▸ What the exercise asks:
Copy the data exactly, pictures aside.

▸ Exercise inputs:
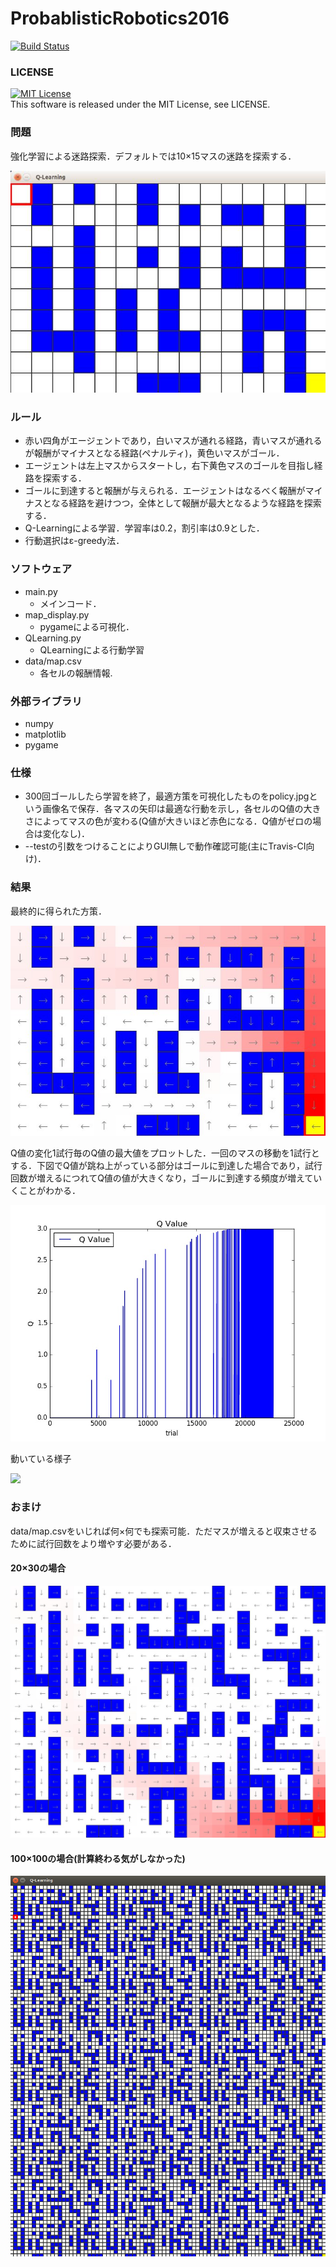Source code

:  ProbablisticRobotics2016
=================

[![Build Status](https://travis-ci.org/RyuYamamoto/ProbablisticRobotics2016.svg?branch=master)](https://travis-ci.org/RyuYamamoto/ProbablisticRobotics2016)

### LICENSE
[![MIT License](http://img.shields.io/badge/license-MIT-blue.svg?style=flat)](LICENSE)  
This software is released under the MIT License, see LICENSE.  

### 問題
強化学習による迷路探索．デフォルトでは10×15マスの迷路を探索する．

![map](picture/map.jpg)  

### ルール
 - 赤い四角がエージェントであり，白いマスが通れる経路，青いマスが通れるが報酬がマイナスとなる経路(ペナルティ)，黄色いマスがゴール．  
 - エージェントは左上マスからスタートし，右下黄色マスのゴールを目指し経路を探索する．  
 - ゴールに到達すると報酬が与えられる．エージェントはなるべく報酬がマイナスとなる経路を避けつつ，全体として報酬が最大となるような経路を探索する．  
 - Q-Learningによる学習．学習率は0.2，割引率は0.9とした．  
 - 行動選択はε-greedy法．  

### ソフトウェア
 - main.py  
   - メインコード．  
 - map_display.py  
   - pygameによる可視化．  
 - QLearning.py
   - QLearningによる行動学習  
 - data/map.csv  
   - 各セルの報酬情報.  

### 外部ライブラリ
 - numpy  
 - matplotlib  
 - pygame  

### 仕様
 - 300回ゴールしたら学習を終了，最適方策を可視化したものをpolicy.jpgという画像名で保存．各マスの矢印は最適な行動を示し，各セルのQ値の大きさによってマスの色が変わる(Q値が大きいほど赤色になる．Q値がゼロの場合は変化なし)．  
 - --testの引数をつけることによりGUI無しで動作確認可能(主にTravis-CI向け)．  

### 結果
最終的に得られた方策．  

![policy](picture/policy.jpg)  


Q値の変化1試行毎のQ値の最大値をプロットした．一回のマスの移動を1試行とする．下図でQ値が跳ね上がっている部分はゴールに到達した場合であり，試行回数が増えるにつれてQ値の値が大きくなり，ゴールに到達する頻度が増えていくことがわかる．  

![q_value](picture/q_value.jpg)  

動いている様子

[![](http://img.youtube.com/vi/eK2_nBD0hzY/0.jpg)](https://www.youtube.com/watch?v=eK2_nBD0hzY)

### おまけ
data/map.csvをいじれば何×何でも探索可能．ただマスが増えると収束させるために試行回数をより増やす必要がある．

#### 20×30の場合
![q_value](picture/policy20x30.jpg)  

#### 100×100の場合(計算終わる気がしなかった)
![q_value](picture/map100x100.png)  
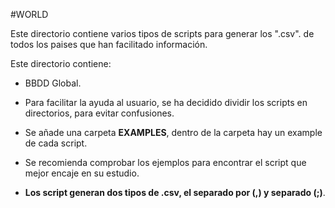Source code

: #WORLD 

Este directorio contiene varios tipos de scripts para generar los ".csv". de todos los paises que han facilitado información.

Este directorio contiene: 

- BBDD Global.

- Para facilitar la ayuda al usuario, se ha decidido dividir los scripts en directorios, para evitar confusiones.

- Se añade una carpeta <b>EXAMPLES</b>, dentro de la carpeta hay un example de cada script.

- Se recomienda comprobar los ejemplos para encontrar el script que mejor encaje en su estudio.

- <b>Los script generan dos tipos de .csv, el separado por (,) y separado (;)</b>.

▸ Solution for this exercise:
Source code

:  ProbablisticRobotics2016
=================

[![Build Status](https://travis-ci.org/RyuYamamoto/ProbablisticRobotics2016.svg?branch=master)](https://travis-ci.org/RyuYamamoto/ProbablisticRobotics2016)

### LICENSE
[![MIT License](http://img.shields.io/badge/license-MIT-blue.svg?style=flat)](LICENSE)  
This software is released under the MIT License, see LICENSE.  

### 問題
強化学習による迷路探索．デフォルトでは10×15マスの迷路を探索する．

![map](picture/map.jpg)  

### ルール
 - 赤い四角がエージェントであり，白いマスが通れる経路，青いマスが通れるが報酬がマイナスとなる経路(ペナルティ)，黄色いマスがゴール．  
 - エージェントは左上マスからスタートし，右下黄色マスのゴールを目指し経路を探索する．  
 - ゴールに到達すると報酬が与えられる．エージェントはなるべく報酬がマイナスとなる経路を避けつつ，全体として報酬が最大となるような経路を探索する．  
 - Q-Learningによる学習．学習率は0.2，割引率は0.9とした．  
 - 行動選択はε-greedy法．  

### ソフトウェア
 - main.py  
   - メインコード．  
 - map_display.py  
   - pygameによる可視化．  
 - QLearning.py
   - QLearningによる行動学習  
 - data/map.csv  
   - 各セルの報酬情報.  

### 外部ライブラリ
 - numpy  
 - matplotlib  
 - pygame  

### 仕様
 - 300回ゴールしたら学習を終了，最適方策を可視化したものをpolicy.jpgという画像名で保存．各マスの矢印は最適な行動を示し，各セルのQ値の大きさによってマスの色が変わる(Q値が大きいほど赤色になる．Q値がゼロの場合は変化なし)．  
 - --testの引数をつけることによりGUI無しで動作確認可能(主にTravis-CI向け)．  

### 結果
最終的に得られた方策．  

![policy](picture/policy.jpg)  


Q値の変化1試行毎のQ値の最大値をプロットした．一回のマスの移動を1試行とする．下図でQ値が跳ね上がっている部分はゴールに到達した場合であり，試行回数が増えるにつれてQ値の値が大きくなり，ゴールに到達する頻度が増えていくことがわかる．  

![q_value](picture/q_value.jpg)  

動いている様子

[![](http://img.youtube.com/vi/eK2_nBD0hzY/0.jpg)](https://www.youtube.com/watch?v=eK2_nBD0hzY)

### おまけ
data/map.csvをいじれば何×何でも探索可能．ただマスが増えると収束させるために試行回数をより増やす必要がある．

#### 20×30の場合
![q_value](picture/policy20x30.jpg)  

#### 100×100の場合(計算終わる気がしなかった)
![q_value](picture/map100x100.png)  
Source code

: #WORLD 

Este directorio contiene varios tipos de scripts para generar los ".csv". de todos los paises que han facilitado información.

Este directorio contiene: 

- BBDD Global.

- Para facilitar la ayuda al usuario, se ha decidido dividir los scripts en directorios, para evitar confusiones.

- Se añade una carpeta <b>EXAMPLES</b>, dentro de la carpeta hay un example de cada script.

- Se recomienda comprobar los ejemplos para encontrar el script que mejor encaje en su estudio.

- <b>Los script generan dos tipos de .csv, el separado por (,) y separado (;)</b>.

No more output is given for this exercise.